**PROVIDED DATA**
──────
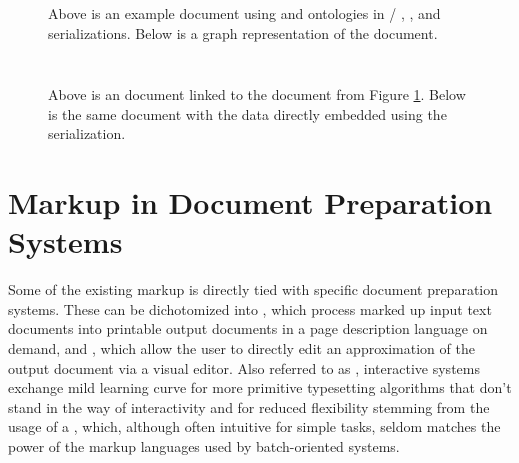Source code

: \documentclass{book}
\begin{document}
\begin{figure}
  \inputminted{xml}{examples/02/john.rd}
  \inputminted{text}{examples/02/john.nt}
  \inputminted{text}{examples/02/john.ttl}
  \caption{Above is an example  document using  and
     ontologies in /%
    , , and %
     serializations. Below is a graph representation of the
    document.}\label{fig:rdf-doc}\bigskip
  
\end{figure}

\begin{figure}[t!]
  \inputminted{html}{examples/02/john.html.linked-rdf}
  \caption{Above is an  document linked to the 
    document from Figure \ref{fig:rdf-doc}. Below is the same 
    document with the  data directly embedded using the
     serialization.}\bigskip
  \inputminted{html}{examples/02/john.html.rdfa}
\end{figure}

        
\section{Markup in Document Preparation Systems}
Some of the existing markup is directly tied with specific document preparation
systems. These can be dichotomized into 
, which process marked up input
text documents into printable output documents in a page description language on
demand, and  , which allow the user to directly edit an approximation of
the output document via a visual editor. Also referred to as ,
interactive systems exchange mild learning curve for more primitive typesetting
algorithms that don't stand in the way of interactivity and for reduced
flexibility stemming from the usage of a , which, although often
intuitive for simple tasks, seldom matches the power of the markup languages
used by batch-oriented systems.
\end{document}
──────
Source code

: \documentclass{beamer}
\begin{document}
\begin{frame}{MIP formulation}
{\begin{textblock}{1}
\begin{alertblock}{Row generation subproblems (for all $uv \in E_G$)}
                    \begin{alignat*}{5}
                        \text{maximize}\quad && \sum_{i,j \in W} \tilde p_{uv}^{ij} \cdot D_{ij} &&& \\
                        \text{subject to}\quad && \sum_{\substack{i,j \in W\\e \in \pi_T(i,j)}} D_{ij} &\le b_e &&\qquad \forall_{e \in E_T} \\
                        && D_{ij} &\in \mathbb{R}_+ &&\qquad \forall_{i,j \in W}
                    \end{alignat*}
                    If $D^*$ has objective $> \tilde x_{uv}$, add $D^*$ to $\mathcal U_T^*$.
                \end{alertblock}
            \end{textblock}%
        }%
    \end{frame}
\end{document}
──────
Set down, from the entries above, exactly the lines from the one with "document with the" up to and including the one with "text documents into", and no other lines.

    document with the  data directly embedded using the
     serialization.}\bigskip
  \inputminted{html}{examples/02/john.html.rdfa}
\end{figure}

        
\section{Markup in Document Preparation Systems}
Some of the existing markup is directly tied with specific document preparation
systems. These can be dichotomized into 
, which process marked up input
text documents into printable output documents in a page description language on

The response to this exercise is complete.